What classifies big data?

Big data is commonly defined by the 3 Vs = volume, velocity, and variety. The fourth V - veracity - has been added as a defining criterion later.

  • Volume. Big data has to be BIG. A large amount of data translates to the need for scalability of both - storage and processing.
  • Velocity. Data generation, collection, or processing of big data need to be fast - sometimes in (near) real-time. The author uses a great example of self-driving cars to illustrate this in the book. First, information from the sensors needs to be collected - someone is crossing the street. Then, it needs to be processed - the car should stop and let them cross. And finally, an action has to be taken as an outcome of the processing - car stopping. These three processes have to happen as quickly as possible.
  • Variety. Big data comes from different sources, in different formats, structures, and sizes. With graphs, this heterogeneous data can then be connected in one place. Thus creating a single source of truth for your organisation.
  • Veracity. Quality and trustworthiness of the data. Naturally, you need quality data to e.g., provide quality recommendations. This means you need to have quality data sources, but you also need to clean the data before processing.

4 Vs of big data

Graph databases are good for dealing with big data

Graph databases consist of nodes (entities) connected by edges (relationships). Thus they can represent basically anything - one’s social network, roads, cities… Graphs are very intuitive because the schema they use mirrors the real world. The entities and relationships in these databases are equally important. Thus, graphs are useful when the connections among the data are essential. As we already learned, graph databases also allow you to use machine learning models optimally. Graphs are a perfect fit for dealing with big data because they help with:

Collection. Graphs can collect data from multiple data sources and create a single source of truth. Thus connecting your data silos (dispersed, independent data sources).

Storing. Data from different sources likely have other structures, sizes, and formats. Thanks to their flexible schema, graphs are ideal for storing data in various formats.

Cleaning. The various kinds of data have to be merged and cleaned into a logical structure. As graphs create a single source of truth, it is easy to merge duplicate data. Thanks to the graphs’ flexible schema, which can be updated at any time, it’s easy to make sure it models the data well.

Access. Graphs allow you to access specific parts of your data without having to look through the entire database. This means you can access the relevant data faster. The fast access patterns deal with data velocity, allowing for faster data processing.

Scaling graph databases

When dealing with big data, the need to scale your database is inevitable. Graph databases, like other NoSQL databases, scale horizontally. Meaning you can distribute the workload and increase performance by adding more machines.
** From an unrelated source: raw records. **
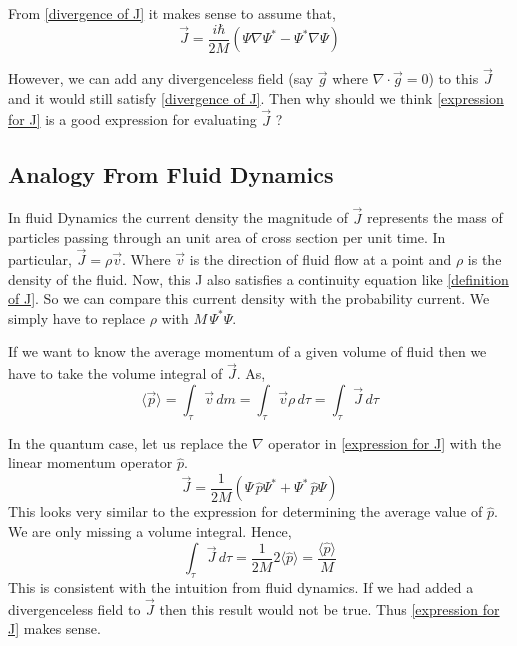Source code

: \documentclass[a4paper, 12pt]{article}
\renewcommand{\indent}{\hspace{3ex}}
\begin{document}
From \eqref{divergence of J} it makes sense to assume that,
\begin{equation}
	\vec J = \frac{i \hbar}{2M} \left( \Psi \nabla\Psi^* - \Psi^* \nabla\Psi \right) \label{expression for J}
\end{equation}

However, we can add any divergenceless field (say $\vec g$ where $\nabla \cdot \vec g = 0$) to this $\vec J$ and it would still satisfy \eqref{divergence of J}. Then why should we think \eqref{expression for J} is a good expression for evaluating $\vec J$ ?

\subsection{Analogy From Fluid Dynamics}
\indent In fluid Dynamics the current density the magnitude of $\vec J$ represents the mass of particles passing through an unit area of cross section per unit time. In particular, $\vec J = \rho \vec v$. Where $\vec v$ is the direction of fluid flow at a point and $\rho$ is the density of the fluid. Now, this J also satisfies a continuity equation like \eqref{definition of J}. So we can compare this current density with the probability current. We simply have to replace $\rho$ with $ M \, \Psi^* \Psi$.

\indent If we want to know the average momentum of a given volume of fluid then we have to take the volume integral of $\vec J$. As,
\begin{equation}
	\langle \vec p \rangle = \int_\tau \vec v \, dm = \int_\tau \vec v \rho \, d\tau = \int_\tau \vec J \, d\tau \label{expression for average momentum}
\end{equation}

In the quantum case, let us replace the $\nabla$ operator in \eqref{expression for J} with the linear momentum operator $\hat p$.
\begin{equation}
	\vec J = \frac{1}{2M} \left( \Psi \, \hat p \Psi^* + \Psi^* \, \hat p \Psi \right) \label{J in terms of p}
\end{equation}
This looks very similar to the expression for determining the average value of $\hat p$. We are only missing a volume integral. Hence,
\begin{equation}
	\int_\tau \vec J \, d\tau = \frac{1}{2M} 2 \langle \hat p \rangle =  \frac{\langle \hat p \rangle} {M}
\end{equation}
This is consistent with the intuition from fluid dynamics. If we had added a divergenceless field to $\vec J$ then this result would not be true. Thus \eqref{expression for J} makes sense.
\end{document}
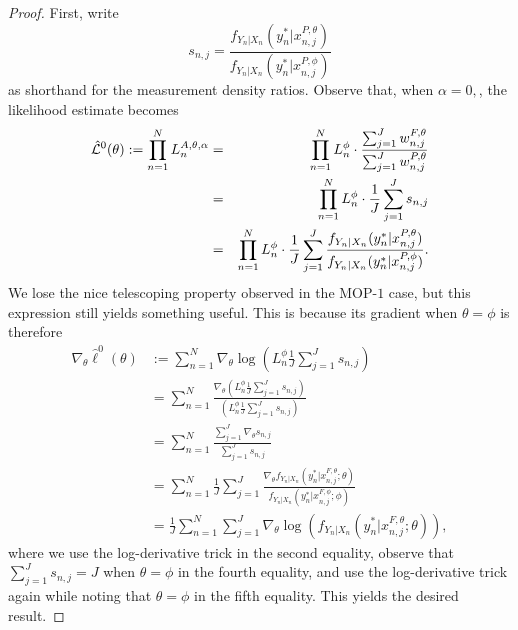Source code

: \begin{proof}
First, write $$s_{n,j} = \frac{f_{Y_n|X_n}(y_n^*|x_{n,j}^{P, \theta})}{f_{Y_n|X_n}(y_n^*|x_{n,j}^{P, \phi})}$$
as shorthand for the measurement density ratios. 
Observe that, when $\alpha=0,$, the likelihood estimate becomes
\begin{eqnarray}
    \hat{\mathcal{L}}^0(\theta) := \prod_{n=1}^N L_n^{A, \theta, \alpha} &=& \prod_{n=1}^N L_n^\phi \cdot \frac{\sum_{j=1}^J w_{n,j}^{F,\theta}}{\sum_{j=1}^J w_{n,j}^{P,\theta}} 
    \\
    &=& \prod_{n=1}^N L_n^\phi \cdot \frac{1}{J}\sum_{j=1}^J s_{n,j} 
    \\
    &=& \prod_{n=1}^N L_n^\phi \cdot \frac{1}{J}\sum_{j=1}^J \frac{f_{Y_n|X_n}(y_n^*|x_{n,j}^{P, \theta})}{f_{Y_n|X_n}(y_n^*|x_{n,j}^{P, \phi})}.
\end{eqnarray}
We lose the nice telescoping property observed in the MOP-$1$ case, but this expression still yields something useful. 
This is because its gradient when $\theta=\phi$ is therefore 
\begin{align}
    \nabla_\theta \hat{\ell}^0(\theta) &:= \sum_{n=1}^N \nabla_\theta \log\left(L_n^\phi \frac{1}{J} \sum_{j=1}^J s_{n,j}\right) \\
    &= \sum_{n=1}^N \frac{\nabla_\theta \left(L_n^\phi \frac{1}{J} \sum_{j=1}^J s_{n,j}\right)}{\left(L_n^\phi \frac{1}{J} \sum_{j=1}^J s_{n,j}\right)} \\
    &= \sum_{n=1}^N \frac{\sum_{j=1}^J \nabla_\theta s_{n,j}}{\sum_{j=1}^J s_{n,j}} \\
    &= \sum_{n=1}^N \frac{1}{J} \sum_{j=1}^J \frac{\nabla_\theta f_{Y_n|X_{n}}(y_n^*|x_{n,j}^{F, \theta}; \theta)}{f_{Y_n|X_{n}}(y_n^*|x_{n,j}^{F, \phi}; \phi)} \\
    &= \frac{1}{J} \sum_{n=1}^N \sum_{j=1}^J \nabla_\theta \log\left(f_{Y_n|X_{n}}(y_n^*|x_{n,j}^{F, \theta}; \theta)\right),
\end{align}
where we use the log-derivative trick in the second equality, observe that $\sum_{j=1}^J s_{n,j} = J$ when $\theta=\phi$ in the fourth equality, and use the log-derivative trick again while noting that $\theta=\phi$ in the fifth equality. This yields the desired result.
\end{proof}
There are several options you can take when scaling your graph database:

Application-level sharding

Classical sharding is splitting the data from one database into several machines/storages. Generally, this is not as simple with graphs because of their high interconnectivity. You could split your data into clusters and store these on different shards. However, some clusters would probably be bigger than others, resulting in unbalanced shards. Whenever you have to execute a query or an analysis that spans across multiple sub-graphs, the performance would be heavily affected. Furthermore, if your data changes often (as big data does), this gets even more complicated.

Traversal between shards

What you can do instead is use application-level sharding. This means the sharding occurs on the application side by using domain-specific knowledge. In other words, you split the data based on its kind, purpose, location it bounds to, etc.

Application-level sharding

Replication

You can also achieve scaling of your database by adding more copies of the database. These replicas then act as followers with a “read-only” access. The main benefits here are better performance, and eliminating single points of failure. Even if some replicas are down, you can access identical copies of your database.

Replication based on a master/slave protocol

Increasing the RAM or using cache sharding

A very simple way of scaling your graph database would be to increase your RAM. But this is not a feasible solution for large datasets.

An alternative is to implement cache sharding. To do that, you need to first replicate your database to multiple instances in the same cluster. Then, leveraging the application layer, you can route your workload to specific instances. For example, one instance for US customer-related queries and another for the EU ones. Important here is that, unlike in classical sharding, your entire database is in each database instance. You can still access data that is not on your instance’s cache, and it just takes longer. Every instance will shape its cache to adapt it to its own workload (US related data vs. EU related data), aiming to keep it “warm” to its local needs. In this way, your graph will be distributed in multiple warm caches of specialised and high-performing instances.

Native vs. non-native graph databases

This takeaway is simple. There are two types of graph databases. Native and non-native. Native are better.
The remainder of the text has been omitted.